Banking giant to move $50bn from Irish unit
US financial services group Bank of America Merrill Lynch is set to transfer a $50 billion (€37.2 billion) derivatives book out of its Irish operation and into a UK subsidiary as part of a wider transfer of its Dublin-based capital markets business.
It is understood that the move will not affect headcount at the bank’s Irish operations, given that only a small number of people had been involved in the business in Dublin.
Historically, Merrill Lynch International Bank, which is Ireland’s largest bank, with some $593 billion in assets at the end of 2011, had booked the bank’s European trades. In 2011, the bank had trading assets or derivatives of $538 billion and reported a pretax loss of $453 million.
However, last year the bank announced that it would transfer “most of the group’s global markets business” in order to facilitate the simplification of Bank of America’s international legal entity structure.

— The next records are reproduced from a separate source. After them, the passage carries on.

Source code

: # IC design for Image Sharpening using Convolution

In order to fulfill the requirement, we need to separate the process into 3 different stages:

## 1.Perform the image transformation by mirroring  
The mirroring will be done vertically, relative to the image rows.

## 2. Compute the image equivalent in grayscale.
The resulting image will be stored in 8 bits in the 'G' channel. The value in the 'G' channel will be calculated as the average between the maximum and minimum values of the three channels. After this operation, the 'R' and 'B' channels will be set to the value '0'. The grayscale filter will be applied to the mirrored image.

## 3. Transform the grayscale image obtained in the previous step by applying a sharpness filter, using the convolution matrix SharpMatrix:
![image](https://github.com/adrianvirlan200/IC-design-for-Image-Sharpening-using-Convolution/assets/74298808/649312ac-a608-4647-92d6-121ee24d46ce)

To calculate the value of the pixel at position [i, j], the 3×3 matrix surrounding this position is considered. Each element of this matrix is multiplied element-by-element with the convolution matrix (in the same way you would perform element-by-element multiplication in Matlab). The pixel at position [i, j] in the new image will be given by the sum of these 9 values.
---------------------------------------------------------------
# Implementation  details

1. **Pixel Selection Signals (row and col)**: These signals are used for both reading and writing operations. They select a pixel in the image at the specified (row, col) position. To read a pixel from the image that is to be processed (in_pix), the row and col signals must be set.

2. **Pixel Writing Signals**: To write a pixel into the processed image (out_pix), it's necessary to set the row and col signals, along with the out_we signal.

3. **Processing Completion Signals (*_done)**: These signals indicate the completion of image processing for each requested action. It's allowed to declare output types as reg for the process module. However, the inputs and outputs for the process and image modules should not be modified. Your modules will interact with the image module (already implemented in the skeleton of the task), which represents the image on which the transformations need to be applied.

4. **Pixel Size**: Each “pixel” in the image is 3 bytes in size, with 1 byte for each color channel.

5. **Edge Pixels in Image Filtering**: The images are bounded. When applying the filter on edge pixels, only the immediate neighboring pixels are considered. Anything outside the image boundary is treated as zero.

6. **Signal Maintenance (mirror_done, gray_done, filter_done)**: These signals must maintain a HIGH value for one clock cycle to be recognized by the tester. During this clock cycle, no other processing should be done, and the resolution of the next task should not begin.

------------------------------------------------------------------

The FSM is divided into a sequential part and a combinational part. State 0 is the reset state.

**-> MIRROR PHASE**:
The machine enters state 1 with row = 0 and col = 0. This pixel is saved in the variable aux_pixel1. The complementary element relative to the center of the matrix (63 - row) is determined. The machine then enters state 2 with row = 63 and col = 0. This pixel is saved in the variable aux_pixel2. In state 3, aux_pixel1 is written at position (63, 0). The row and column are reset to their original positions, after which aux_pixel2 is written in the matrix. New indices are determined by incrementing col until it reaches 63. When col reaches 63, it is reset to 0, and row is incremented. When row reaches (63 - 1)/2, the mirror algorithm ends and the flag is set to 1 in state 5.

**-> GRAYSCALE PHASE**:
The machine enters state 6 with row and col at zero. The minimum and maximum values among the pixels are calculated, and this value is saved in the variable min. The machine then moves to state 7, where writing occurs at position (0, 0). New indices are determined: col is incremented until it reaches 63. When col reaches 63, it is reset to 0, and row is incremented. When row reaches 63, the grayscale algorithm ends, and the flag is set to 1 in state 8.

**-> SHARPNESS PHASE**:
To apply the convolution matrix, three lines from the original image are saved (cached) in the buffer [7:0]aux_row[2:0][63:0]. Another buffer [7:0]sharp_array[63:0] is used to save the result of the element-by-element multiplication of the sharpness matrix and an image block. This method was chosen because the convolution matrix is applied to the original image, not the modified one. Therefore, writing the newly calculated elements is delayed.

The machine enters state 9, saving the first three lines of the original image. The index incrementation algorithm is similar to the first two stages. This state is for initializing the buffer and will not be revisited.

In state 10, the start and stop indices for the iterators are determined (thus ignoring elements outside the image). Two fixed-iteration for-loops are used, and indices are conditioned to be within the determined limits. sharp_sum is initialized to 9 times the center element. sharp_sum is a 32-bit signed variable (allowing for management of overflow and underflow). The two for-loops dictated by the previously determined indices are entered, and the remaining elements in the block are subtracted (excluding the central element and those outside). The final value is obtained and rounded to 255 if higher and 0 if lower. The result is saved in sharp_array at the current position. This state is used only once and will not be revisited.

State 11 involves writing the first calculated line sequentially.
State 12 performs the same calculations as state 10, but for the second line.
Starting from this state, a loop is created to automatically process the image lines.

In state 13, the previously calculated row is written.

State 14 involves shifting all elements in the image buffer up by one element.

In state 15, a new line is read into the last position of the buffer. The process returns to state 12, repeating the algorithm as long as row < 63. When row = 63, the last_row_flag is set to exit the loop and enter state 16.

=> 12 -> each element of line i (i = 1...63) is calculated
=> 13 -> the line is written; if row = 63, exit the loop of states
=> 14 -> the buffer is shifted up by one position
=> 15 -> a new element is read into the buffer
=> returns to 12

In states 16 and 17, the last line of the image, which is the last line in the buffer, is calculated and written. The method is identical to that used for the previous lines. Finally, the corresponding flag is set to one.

This is part of a global rationalisation of the group’s structure, following on from the bank’s acquisition of Merrill Lynch in 2008.
The derivatives book will be transferred from the bank’s old Merrill Lynch entity, to a UK entity in a move that will take until the first quarter of 2014 to complete.
It is also thought that the move will offer tax incentives to the bank.
Speaking on Bloomberg television yesterday, John Bruton, chairman of promotional body IFSC Ireland, said the plan may “be driven in part by internal tax considerations”, given that losses in the UK are more easily set off against profits in the UK.
Bank of America Merrill Lynch will retain its other activities in Dublin, which include corporate and investment banking, custody and aviation finance.